* _DIRECTIONS FOR THIS TASK_
Below is a block of entries; repeat all of it exactly but omit the pictures.

[Extracted data entries]

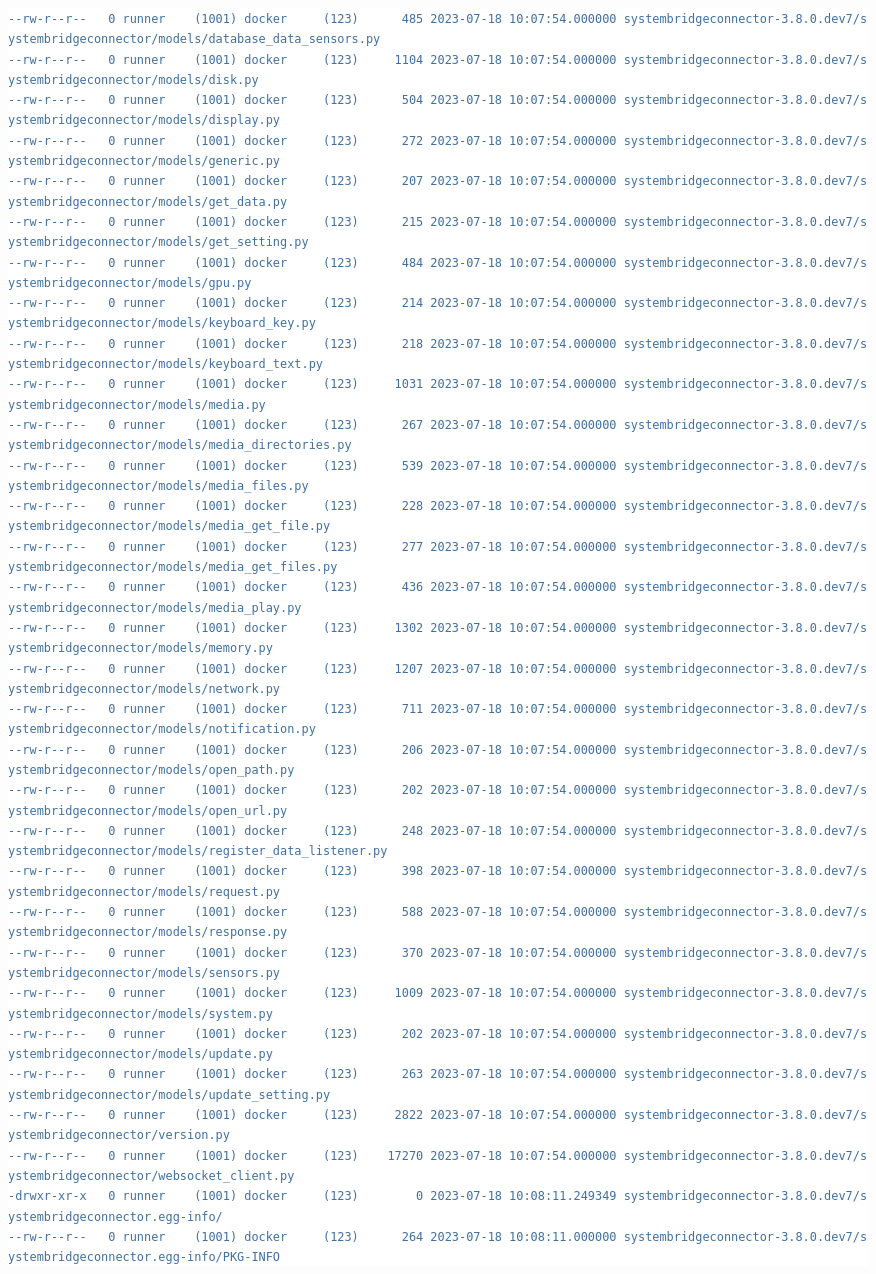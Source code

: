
 ```diff
--rw-r--r--   0 runner    (1001) docker     (123)      485 2023-07-18 10:07:54.000000 systembridgeconnector-3.8.0.dev7/systembridgeconnector/models/database_data_sensors.py
--rw-r--r--   0 runner    (1001) docker     (123)     1104 2023-07-18 10:07:54.000000 systembridgeconnector-3.8.0.dev7/systembridgeconnector/models/disk.py
--rw-r--r--   0 runner    (1001) docker     (123)      504 2023-07-18 10:07:54.000000 systembridgeconnector-3.8.0.dev7/systembridgeconnector/models/display.py
--rw-r--r--   0 runner    (1001) docker     (123)      272 2023-07-18 10:07:54.000000 systembridgeconnector-3.8.0.dev7/systembridgeconnector/models/generic.py
--rw-r--r--   0 runner    (1001) docker     (123)      207 2023-07-18 10:07:54.000000 systembridgeconnector-3.8.0.dev7/systembridgeconnector/models/get_data.py
--rw-r--r--   0 runner    (1001) docker     (123)      215 2023-07-18 10:07:54.000000 systembridgeconnector-3.8.0.dev7/systembridgeconnector/models/get_setting.py
--rw-r--r--   0 runner    (1001) docker     (123)      484 2023-07-18 10:07:54.000000 systembridgeconnector-3.8.0.dev7/systembridgeconnector/models/gpu.py
--rw-r--r--   0 runner    (1001) docker     (123)      214 2023-07-18 10:07:54.000000 systembridgeconnector-3.8.0.dev7/systembridgeconnector/models/keyboard_key.py
--rw-r--r--   0 runner    (1001) docker     (123)      218 2023-07-18 10:07:54.000000 systembridgeconnector-3.8.0.dev7/systembridgeconnector/models/keyboard_text.py
--rw-r--r--   0 runner    (1001) docker     (123)     1031 2023-07-18 10:07:54.000000 systembridgeconnector-3.8.0.dev7/systembridgeconnector/models/media.py
--rw-r--r--   0 runner    (1001) docker     (123)      267 2023-07-18 10:07:54.000000 systembridgeconnector-3.8.0.dev7/systembridgeconnector/models/media_directories.py
--rw-r--r--   0 runner    (1001) docker     (123)      539 2023-07-18 10:07:54.000000 systembridgeconnector-3.8.0.dev7/systembridgeconnector/models/media_files.py
--rw-r--r--   0 runner    (1001) docker     (123)      228 2023-07-18 10:07:54.000000 systembridgeconnector-3.8.0.dev7/systembridgeconnector/models/media_get_file.py
--rw-r--r--   0 runner    (1001) docker     (123)      277 2023-07-18 10:07:54.000000 systembridgeconnector-3.8.0.dev7/systembridgeconnector/models/media_get_files.py
--rw-r--r--   0 runner    (1001) docker     (123)      436 2023-07-18 10:07:54.000000 systembridgeconnector-3.8.0.dev7/systembridgeconnector/models/media_play.py
--rw-r--r--   0 runner    (1001) docker     (123)     1302 2023-07-18 10:07:54.000000 systembridgeconnector-3.8.0.dev7/systembridgeconnector/models/memory.py
--rw-r--r--   0 runner    (1001) docker     (123)     1207 2023-07-18 10:07:54.000000 systembridgeconnector-3.8.0.dev7/systembridgeconnector/models/network.py
--rw-r--r--   0 runner    (1001) docker     (123)      711 2023-07-18 10:07:54.000000 systembridgeconnector-3.8.0.dev7/systembridgeconnector/models/notification.py
--rw-r--r--   0 runner    (1001) docker     (123)      206 2023-07-18 10:07:54.000000 systembridgeconnector-3.8.0.dev7/systembridgeconnector/models/open_path.py
--rw-r--r--   0 runner    (1001) docker     (123)      202 2023-07-18 10:07:54.000000 systembridgeconnector-3.8.0.dev7/systembridgeconnector/models/open_url.py
--rw-r--r--   0 runner    (1001) docker     (123)      248 2023-07-18 10:07:54.000000 systembridgeconnector-3.8.0.dev7/systembridgeconnector/models/register_data_listener.py
--rw-r--r--   0 runner    (1001) docker     (123)      398 2023-07-18 10:07:54.000000 systembridgeconnector-3.8.0.dev7/systembridgeconnector/models/request.py
--rw-r--r--   0 runner    (1001) docker     (123)      588 2023-07-18 10:07:54.000000 systembridgeconnector-3.8.0.dev7/systembridgeconnector/models/response.py
--rw-r--r--   0 runner    (1001) docker     (123)      370 2023-07-18 10:07:54.000000 systembridgeconnector-3.8.0.dev7/systembridgeconnector/models/sensors.py
--rw-r--r--   0 runner    (1001) docker     (123)     1009 2023-07-18 10:07:54.000000 systembridgeconnector-3.8.0.dev7/systembridgeconnector/models/system.py
--rw-r--r--   0 runner    (1001) docker     (123)      202 2023-07-18 10:07:54.000000 systembridgeconnector-3.8.0.dev7/systembridgeconnector/models/update.py
--rw-r--r--   0 runner    (1001) docker     (123)      263 2023-07-18 10:07:54.000000 systembridgeconnector-3.8.0.dev7/systembridgeconnector/models/update_setting.py
--rw-r--r--   0 runner    (1001) docker     (123)     2822 2023-07-18 10:07:54.000000 systembridgeconnector-3.8.0.dev7/systembridgeconnector/version.py
--rw-r--r--   0 runner    (1001) docker     (123)    17270 2023-07-18 10:07:54.000000 systembridgeconnector-3.8.0.dev7/systembridgeconnector/websocket_client.py
-drwxr-xr-x   0 runner    (1001) docker     (123)        0 2023-07-18 10:08:11.249349 systembridgeconnector-3.8.0.dev7/systembridgeconnector.egg-info/
--rw-r--r--   0 runner    (1001) docker     (123)      264 2023-07-18 10:08:11.000000 systembridgeconnector-3.8.0.dev7/systembridgeconnector.egg-info/PKG-INFO
```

* _REPLY TO THE EXERCISE_
Source code

:
 ```diff
--rw-r--r--   0 runner    (1001) docker     (123)      485 2023-07-18 10:07:54.000000 systembridgeconnector-3.8.0.dev7/systembridgeconnector/models/database_data_sensors.py
--rw-r--r--   0 runner    (1001) docker     (123)     1104 2023-07-18 10:07:54.000000 systembridgeconnector-3.8.0.dev7/systembridgeconnector/models/disk.py
--rw-r--r--   0 runner    (1001) docker     (123)      504 2023-07-18 10:07:54.000000 systembridgeconnector-3.8.0.dev7/systembridgeconnector/models/display.py
--rw-r--r--   0 runner    (1001) docker     (123)      272 2023-07-18 10:07:54.000000 systembridgeconnector-3.8.0.dev7/systembridgeconnector/models/generic.py
--rw-r--r--   0 runner    (1001) docker     (123)      207 2023-07-18 10:07:54.000000 systembridgeconnector-3.8.0.dev7/systembridgeconnector/models/get_data.py
--rw-r--r--   0 runner    (1001) docker     (123)      215 2023-07-18 10:07:54.000000 systembridgeconnector-3.8.0.dev7/systembridgeconnector/models/get_setting.py
--rw-r--r--   0 runner    (1001) docker     (123)      484 2023-07-18 10:07:54.000000 systembridgeconnector-3.8.0.dev7/systembridgeconnector/models/gpu.py
--rw-r--r--   0 runner    (1001) docker     (123)      214 2023-07-18 10:07:54.000000 systembridgeconnector-3.8.0.dev7/systembridgeconnector/models/keyboard_key.py
--rw-r--r--   0 runner    (1001) docker     (123)      218 2023-07-18 10:07:54.000000 systembridgeconnector-3.8.0.dev7/systembridgeconnector/models/keyboard_text.py
--rw-r--r--   0 runner    (1001) docker     (123)     1031 2023-07-18 10:07:54.000000 systembridgeconnector-3.8.0.dev7/systembridgeconnector/models/media.py
--rw-r--r--   0 runner    (1001) docker     (123)      267 2023-07-18 10:07:54.000000 systembridgeconnector-3.8.0.dev7/systembridgeconnector/models/media_directories.py
--rw-r--r--   0 runner    (1001) docker     (123)      539 2023-07-18 10:07:54.000000 systembridgeconnector-3.8.0.dev7/systembridgeconnector/models/media_files.py
--rw-r--r--   0 runner    (1001) docker     (123)      228 2023-07-18 10:07:54.000000 systembridgeconnector-3.8.0.dev7/systembridgeconnector/models/media_get_file.py
--rw-r--r--   0 runner    (1001) docker     (123)      277 2023-07-18 10:07:54.000000 systembridgeconnector-3.8.0.dev7/systembridgeconnector/models/media_get_files.py
--rw-r--r--   0 runner    (1001) docker     (123)      436 2023-07-18 10:07:54.000000 systembridgeconnector-3.8.0.dev7/systembridgeconnector/models/media_play.py
--rw-r--r--   0 runner    (1001) docker     (123)     1302 2023-07-18 10:07:54.000000 systembridgeconnector-3.8.0.dev7/systembridgeconnector/models/memory.py
--rw-r--r--   0 runner    (1001) docker     (123)     1207 2023-07-18 10:07:54.000000 systembridgeconnector-3.8.0.dev7/systembridgeconnector/models/network.py
--rw-r--r--   0 runner    (1001) docker     (123)      711 2023-07-18 10:07:54.000000 systembridgeconnector-3.8.0.dev7/systembridgeconnector/models/notification.py
--rw-r--r--   0 runner    (1001) docker     (123)      206 2023-07-18 10:07:54.000000 systembridgeconnector-3.8.0.dev7/systembridgeconnector/models/open_path.py
--rw-r--r--   0 runner    (1001) docker     (123)      202 2023-07-18 10:07:54.000000 systembridgeconnector-3.8.0.dev7/systembridgeconnector/models/open_url.py
--rw-r--r--   0 runner    (1001) docker     (123)      248 2023-07-18 10:07:54.000000 systembridgeconnector-3.8.0.dev7/systembridgeconnector/models/register_data_listener.py
--rw-r--r--   0 runner    (1001) docker     (123)      398 2023-07-18 10:07:54.000000 systembridgeconnector-3.8.0.dev7/systembridgeconnector/models/request.py
--rw-r--r--   0 runner    (1001) docker     (123)      588 2023-07-18 10:07:54.000000 systembridgeconnector-3.8.0.dev7/systembridgeconnector/models/response.py
--rw-r--r--   0 runner    (1001) docker     (123)      370 2023-07-18 10:07:54.000000 systembridgeconnector-3.8.0.dev7/systembridgeconnector/models/sensors.py
--rw-r--r--   0 runner    (1001) docker     (123)     1009 2023-07-18 10:07:54.000000 systembridgeconnector-3.8.0.dev7/systembridgeconnector/models/system.py
--rw-r--r--   0 runner    (1001) docker     (123)      202 2023-07-18 10:07:54.000000 systembridgeconnector-3.8.0.dev7/systembridgeconnector/models/update.py
--rw-r--r--   0 runner    (1001) docker     (123)      263 2023-07-18 10:07:54.000000 systembridgeconnector-3.8.0.dev7/systembridgeconnector/models/update_setting.py
--rw-r--r--   0 runner    (1001) docker     (123)     2822 2023-07-18 10:07:54.000000 systembridgeconnector-3.8.0.dev7/systembridgeconnector/version.py
--rw-r--r--   0 runner    (1001) docker     (123)    17270 2023-07-18 10:07:54.000000 systembridgeconnector-3.8.0.dev7/systembridgeconnector/websocket_client.py
-drwxr-xr-x   0 runner    (1001) docker     (123)        0 2023-07-18 10:08:11.249349 systembridgeconnector-3.8.0.dev7/systembridgeconnector.egg-info/
--rw-r--r--   0 runner    (1001) docker     (123)      264 2023-07-18 10:08:11.000000 systembridgeconnector-3.8.0.dev7/systembridgeconnector.egg-info/PKG-INFO
```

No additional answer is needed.